• _Activity_
Read the data below. Every line holding the string "traditional" must be copied.
─── Raw data ───
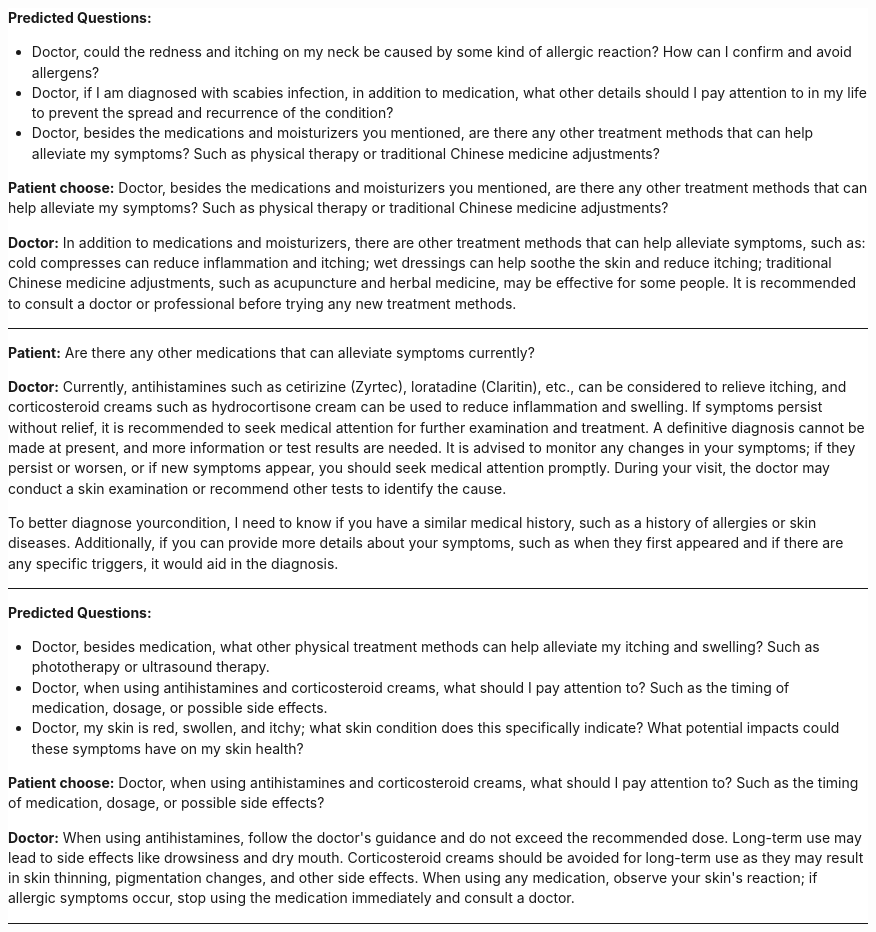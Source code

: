 **Predicted Questions:**
- Doctor, could the redness and itching on my neck be caused by some kind of allergic reaction? How can I confirm and avoid allergens?
- Doctor, if I am diagnosed with scabies infection, in addition to medication, what other details should I pay attention to in my life to prevent the spread and recurrence of the condition?
- Doctor, besides the medications and moisturizers you mentioned, are there any other treatment methods that can help alleviate my symptoms? Such as physical therapy or traditional Chinese medicine adjustments?


**Patient choose:** Doctor, besides the medications and moisturizers you mentioned, are there any other treatment methods that can help alleviate my symptoms? Such as physical therapy or traditional Chinese medicine adjustments?

**Doctor:** In addition to medications and moisturizers, there are other treatment methods that can help alleviate symptoms, such as: cold compresses can reduce inflammation and itching; wet dressings can help soothe the skin and reduce itching; traditional Chinese medicine adjustments, such as acupuncture and herbal medicine, may be effective for some people. It is recommended to consult a doctor or professional before trying any new treatment methods.

---

**Patient:** Are there any other medications that can alleviate symptoms currently?

**Doctor:** Currently, antihistamines such as cetirizine (Zyrtec), loratadine (Claritin), etc., can be considered to relieve itching, and corticosteroid creams such as hydrocortisone cream can be used to reduce inflammation and swelling. If symptoms persist without relief, it is recommended to seek medical attention for further examination and treatment. A definitive diagnosis cannot be made at present, and more information or test results are needed. It is advised to monitor any changes in your symptoms; if they persist or worsen, or if new symptoms appear, you should seek medical attention promptly. During your visit, the doctor may conduct a skin examination or recommend other tests to identify the cause.

To better diagnose yourcondition, I need to know if you have a similar medical history, such as a history of allergies or skin diseases. Additionally, if you can provide more details about your symptoms, such as when they first appeared and if there are any specific triggers, it would aid in the diagnosis.

---
**Predicted Questions:**
- Doctor, besides medication, what other physical treatment methods can help alleviate my itching and swelling? Such as phototherapy or ultrasound therapy.
- Doctor, when using antihistamines and corticosteroid creams, what should I pay attention to? Such as the timing of medication, dosage, or possible side effects.
- Doctor, my skin is red, swollen, and itchy; what skin condition does this specifically indicate? What potential impacts could these symptoms have on my skin health?


**Patient choose:** Doctor, when using antihistamines and corticosteroid creams, what should I pay attention to? Such as the timing of medication, dosage, or possible side effects?

**Doctor:** When using antihistamines, follow the doctor's guidance and do not exceed the recommended dose. Long-term use may lead to side effects like drowsiness and dry mouth. Corticosteroid creams should be avoided for long-term use as they may result in skin thinning, pigmentation changes, and other side effects. When using any medication, observe your skin's reaction; if allergic symptoms occur, stop using the medication immediately and consult a doctor.

---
───
• _Result_
- Doctor, besides the medications and moisturizers you mentioned, are there any other treatment methods that can help alleviate my symptoms? Such as physical therapy or traditional Chinese medicine adjustments?
**Patient choose:** Doctor, besides the medications and moisturizers you mentioned, are there any other treatment methods that can help alleviate my symptoms? Such as physical therapy or traditional Chinese medicine adjustments?
**Doctor:** In addition to medications and moisturizers, there are other treatment methods that can help alleviate symptoms, such as: cold compresses can reduce inflammation and itching; wet dressings can help soothe the skin and reduce itching; traditional Chinese medicine adjustments, such as acupuncture and herbal medicine, may be effective for some people. It is recommended to consult a doctor or professional before trying any new treatment methods.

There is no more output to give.